Once you have your type, go here to read all about yours. (Or, you know, you can just Google it… there’s bound to be more than 800,000 results.)
I put up this post because the MBTI has made me think recently about a friend who moved away. The friend and I didn’t exactly complement each other at first. I found him too talkative and sometimes a little arrogant, and in comparison, he probably found me too quiet and self-deprecating. He was fine with giving a speech to an entire congregation at the drop of a hat, whereas I needed to spend at least a week
fretting preparing. He had a child’s sense of humor; I’m uptight and serious. Well, only sometimes.
But I mean, we were still friends, so whatever. He stands out among my group of friends because he was so unlike me, much like how we can easily spot the atypical object in a category of like-minded objects. (Which word does not belong? ‘Carrot, potato, red.’)

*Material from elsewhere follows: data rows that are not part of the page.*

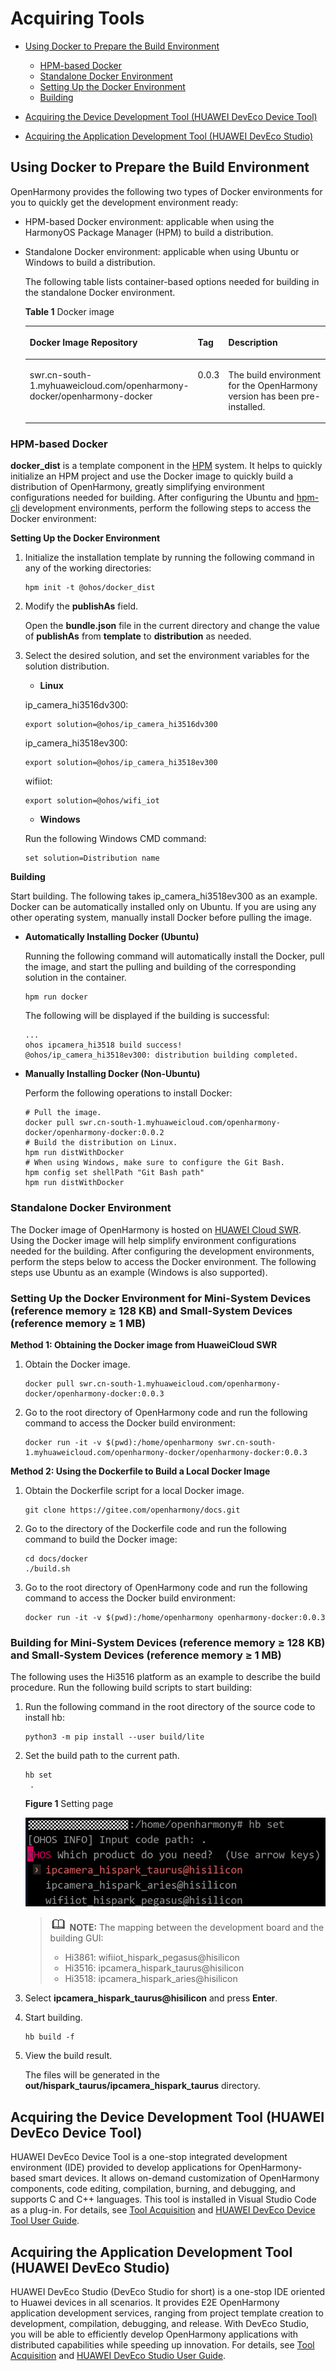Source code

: # Acquiring Tools<a name="EN-US_TOPIC_0000001055705774"></a>

-   [Using Docker to Prepare the Build Environment](#en-us_topic_0000001055701144_section107932281315)
    -   [HPM-based Docker](#en-us_topic_0000001055701144_section580016182283)
    -   [Standalone Docker Environment](#en-us_topic_0000001055701144_section319412277287)
    -   [Setting Up the Docker Environment](#en-us_topic_0000001055701144_section436042904715)
    -   [Building](#en-us_topic_0000001055701144_section19121250134716)

-   [Acquiring the Device Development Tool \(HUAWEI DevEco Device Tool\)](#en-us_topic_0000001055701144_section2452141120244)
-   [Acquiring the Application Development Tool \(HUAWEI DevEco Studio\)](#en-us_topic_0000001055701144_section0904101019258)

## Using Docker to Prepare the Build Environment<a name="en-us_topic_0000001055701144_section107932281315"></a>

OpenHarmony provides the following two types of Docker environments for you to quickly get the development environment ready:

-   HPM-based Docker environment: applicable when using the HarmonyOS Package Manager \(HPM\) to build a distribution.
-   Standalone Docker environment: applicable when using Ubuntu or Windows to build a distribution.

    The following table lists container-based options needed for building in the standalone Docker environment.

    **Table  1**  Docker image

    <a name="en-us_topic_0000001055701144_table2790164495315"></a>
    <table><thead align="left"><tr id="en-us_topic_0000001055701144_row3790644155317"><th class="cellrowborder" valign="top" width="35.5064493550645%" id="mcps1.2.4.1.1"><p id="en-us_topic_0000001055701144_p8789114445316"><a name="en-us_topic_0000001055701144_p8789114445316"></a><a name="en-us_topic_0000001055701144_p8789114445316"></a>Docker Image Repository</p>
    </th>
    <th class="cellrowborder" valign="top" width="10.258974102589741%" id="mcps1.2.4.1.2"><p id="en-us_topic_0000001055701144_p17896448533"><a name="en-us_topic_0000001055701144_p17896448533"></a><a name="en-us_topic_0000001055701144_p17896448533"></a>Tag</p>
    </th>
    <th class="cellrowborder" valign="top" width="54.23457654234577%" id="mcps1.2.4.1.3"><p id="en-us_topic_0000001055701144_p1278917444539"><a name="en-us_topic_0000001055701144_p1278917444539"></a><a name="en-us_topic_0000001055701144_p1278917444539"></a>Description</p>
    </th>
    </tr>
    </thead>
    <tbody><tr id="en-us_topic_0000001055701144_row167901244115315"><td class="cellrowborder" valign="top" width="35.5064493550645%" headers="mcps1.2.4.1.1 "><p id="en-us_topic_0000001055701144_p87901744185316"><a name="en-us_topic_0000001055701144_p87901744185316"></a><a name="en-us_topic_0000001055701144_p87901744185316"></a>swr.cn-south-1.myhuaweicloud.com/openharmony-docker/openharmony-docker</p>
    </td>
    <td class="cellrowborder" valign="top" width="10.258974102589741%" headers="mcps1.2.4.1.2 "><p id="en-us_topic_0000001055701144_p15790184410536"><a name="en-us_topic_0000001055701144_p15790184410536"></a><a name="en-us_topic_0000001055701144_p15790184410536"></a>0.0.3</p>
    </td>
    <td class="cellrowborder" valign="top" width="54.23457654234577%" headers="mcps1.2.4.1.3 "><p id="en-us_topic_0000001055701144_p15790124416531"><a name="en-us_topic_0000001055701144_p15790124416531"></a><a name="en-us_topic_0000001055701144_p15790124416531"></a>The build environment for the <span id="en-us_topic_0000001055701144_text1245263410345"><a name="en-us_topic_0000001055701144_text1245263410345"></a><a name="en-us_topic_0000001055701144_text1245263410345"></a>OpenHarmony</span> version has been pre-installed.</p>
    </td>
    </tr>
    </tbody>
    </table>


### HPM-based Docker<a name="en-us_topic_0000001055701144_section580016182283"></a>

**docker\_dist**  is a template component in the  [HPM](https://hpm.harmonyos.com/#/en/home)  system. It helps to quickly initialize an HPM project and use the Docker image to quickly build a distribution of OpenHarmony, greatly simplifying environment configurations needed for building. After configuring the Ubuntu and  [hpm-cli](https://device.harmonyos.com/en/docs/develop/bundles/oem_bundle_guide_prepare-0000001050129846)  development environments, perform the following steps to access the Docker environment:

**Setting Up the Docker Environment**

1.  Initialize the installation template by running the following command in any of the working directories:

    ```
    hpm init -t @ohos/docker_dist
    ```

2.  Modify the  **publishAs**  field.

    Open the  **bundle.json**  file in the current directory and change the value of  **publishAs**  from  **template**  to  **distribution**  as needed.

3.  Select the desired solution, and set the environment variables for the solution distribution.

    -   **Linux**

    ip\_camera\_hi3516dv300:

    ```
    export solution=@ohos/ip_camera_hi3516dv300 
    ```

    ip\_camera\_hi3518ev300:

    ```
    export solution=@ohos/ip_camera_hi3518ev300 
    ```

    wifiiot:

    ```
    export solution=@ohos/wifi_iot 
    ```

    -   **Windows**

    Run the following Windows CMD command:

    ```
    set solution=Distribution name
    ```


**Building**

Start building. The following takes ip\_camera\_hi3518ev300 as an example. Docker can be automatically installed only on Ubuntu. If you are using any other operating system, manually install Docker before pulling the image.

-   **Automatically Installing Docker \(Ubuntu\)**

    Running the following command will automatically install the Docker, pull the image, and start the pulling and building of the corresponding solution in the container.

    ```
    hpm run docker 
    ```

    The following will be displayed if the building is successful:

    ```
    ...
    ohos ipcamera_hi3518 build success!
    @ohos/ip_camera_hi3518ev300: distribution building completed.
    ```


-   **Manually Installing Docker \(Non-Ubuntu\)**

    Perform the following operations to install Docker:

    ```
    # Pull the image.
    docker pull swr.cn-south-1.myhuaweicloud.com/openharmony-docker/openharmony-docker:0.0.2
    # Build the distribution on Linux.
    hpm run distWithDocker 
    # When using Windows, make sure to configure the Git Bash.
    hpm config set shellPath "Git Bash path"
    hpm run distWithDocker
    ```


### Standalone Docker Environment<a name="en-us_topic_0000001055701144_section319412277287"></a>

The Docker image of OpenHarmony is hosted on  [HUAWEI Cloud SWR](https://auth.huaweicloud.com/authui/login.html?service=https%3A%2F%2Fconsole.huaweicloud.com%2Fswr%2F%3Fregion%3Dcn-south-1%26cloud_route_state%3D%2Fapp%2Fwarehouse%2FwarehouseMangeDetail%2Fgoldensir%2Fopenharmony-docker%2Fopenharmony-docker%3Ftype%3DownImage&locale=en-us#/login). Using the Docker image will help simplify environment configurations needed for the building. After configuring the development environments, perform the steps below to access the Docker environment. The following steps use Ubuntu as an example \(Windows is also supported\).

### Setting Up the Docker Environment for Mini-System Devices \(reference memory ≥ 128 KB\) and Small-System Devices \(reference memory ≥ 1 MB\)<a name="en-us_topic_0000001055701144_section436042904715"></a>

**Method 1: Obtaining the Docker image from HuaweiCloud SWR**

1.  Obtain the Docker image.

    ```
    docker pull swr.cn-south-1.myhuaweicloud.com/openharmony-docker/openharmony-docker:0.0.3
    ```

2.  Go to the root directory of OpenHarmony code and run the following command to access the Docker build environment:

    ```
    docker run -it -v $(pwd):/home/openharmony swr.cn-south-1.myhuaweicloud.com/openharmony-docker/openharmony-docker:0.0.3
    ```


**Method 2: Using the Dockerfile to Build a Local Docker Image**

1.  Obtain the Dockerfile script for a local Docker image.

    ```
    git clone https://gitee.com/openharmony/docs.git
    ```

2.  Go to the directory of the Dockerfile code and run the following command to build the Docker image:

    ```
    cd docs/docker
    ./build.sh
    ```

3.  Go to the root directory of OpenHarmony code and run the following command to access the Docker build environment:

    ```
    docker run -it -v $(pwd):/home/openharmony openharmony-docker:0.0.3
    ```


### Building for Mini-System Devices \(reference memory ≥ 128 KB\) and Small-System Devices \(reference memory ≥ 1 MB\)<a name="en-us_topic_0000001055701144_section19121250134716"></a>

The following uses the Hi3516 platform as an example to describe the build procedure. Run the following build scripts to start building:

1.  Run the following command in the root directory of the source code to install hb:

    ```
    python3 -m pip install --user build/lite
    ```

2.  Set the build path to the current path.

    ```
    hb set
     .
    ```

    **Figure  1**  Setting page<a name="en-us_topic_0000001055701144_fig18712183616135"></a>  
    

    ![](figures/en-us_image_0000001084080634.png)

    >![](public_sys-resources/icon-note.gif) **NOTE:** 
    >The mapping between the development board and the building GUI:
    >-   Hi3861: wifiiot\_hispark\_pegasus@hisilicon
    >-   Hi3516: ipcamera\_hispark\_taurus@hisilicon
    >-   Hi3518: ipcamera\_hispark\_aries@hisilicon

3.  Select  **ipcamera\_hispark\_taurus@hisilicon**  and press  **Enter**.
4.  Start building.

    ```
    hb build -f
    ```

5.  View the build result.

    The files will be generated in the  **out/hispark\_taurus/ipcamera\_hispark\_taurus**  directory.


## Acquiring the Device Development Tool \(HUAWEI DevEco Device Tool\)<a name="en-us_topic_0000001055701144_section2452141120244"></a>

HUAWEI DevEco Device Tool is a one-stop integrated development environment \(IDE\) provided to develop applications for OpenHarmony-based smart devices. It allows on-demand customization of OpenHarmony components, code editing, compilation, burning, and debugging, and supports C and C++ languages. This tool is installed in Visual Studio Code as a plug-in. For details, see  [Tool Acquisition](https://device.harmonyos.com/en/ide)  and  [HUAWEI DevEco Device Tool User Guide](https://device.harmonyos.com/en/docs/ide/user-guides/service_introduction-0000001050166905).

## Acquiring the Application Development Tool \(HUAWEI DevEco Studio\)<a name="en-us_topic_0000001055701144_section0904101019258"></a>

HUAWEI DevEco Studio \(DevEco Studio for short\) is a one-stop IDE oriented to Huawei devices in all scenarios. It provides E2E OpenHarmony application development services, ranging from project template creation to development, compilation, debugging, and release. With DevEco Studio, you will be able to efficiently develop OpenHarmony applications with distributed capabilities while speeding up innovation. For details, see  [Tool Acquisition](https://developer.harmonyos.com/en/develop/deveco-studio)  and  [HUAWEI DevEco Studio User Guide](https://developer.harmonyos.com/en/docs/documentation/doc-guides/tools_overview-0000001053582387).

In a way, this wasn’t bad. He’s the first person that pops into mind when new people ask me about my friends. I enjoy describing some of his crazier antics, as well as his sense of humor which I admittedly admire. And yeah, when he moved away, there was a definite void in our group. Funny how some people stand out both when they’re present and when they’re absent.
But it was only recently that I had the sudden brainstorm to look up the MBTI again and compare our personality types. Wouldn’t you know it: our personality types were, according to the chart, complete opposites. In Star Wars terminology (and no, I haven’t seen the movie yet; shame on me), he’s Darth Vader while I’m Luke Skywalker.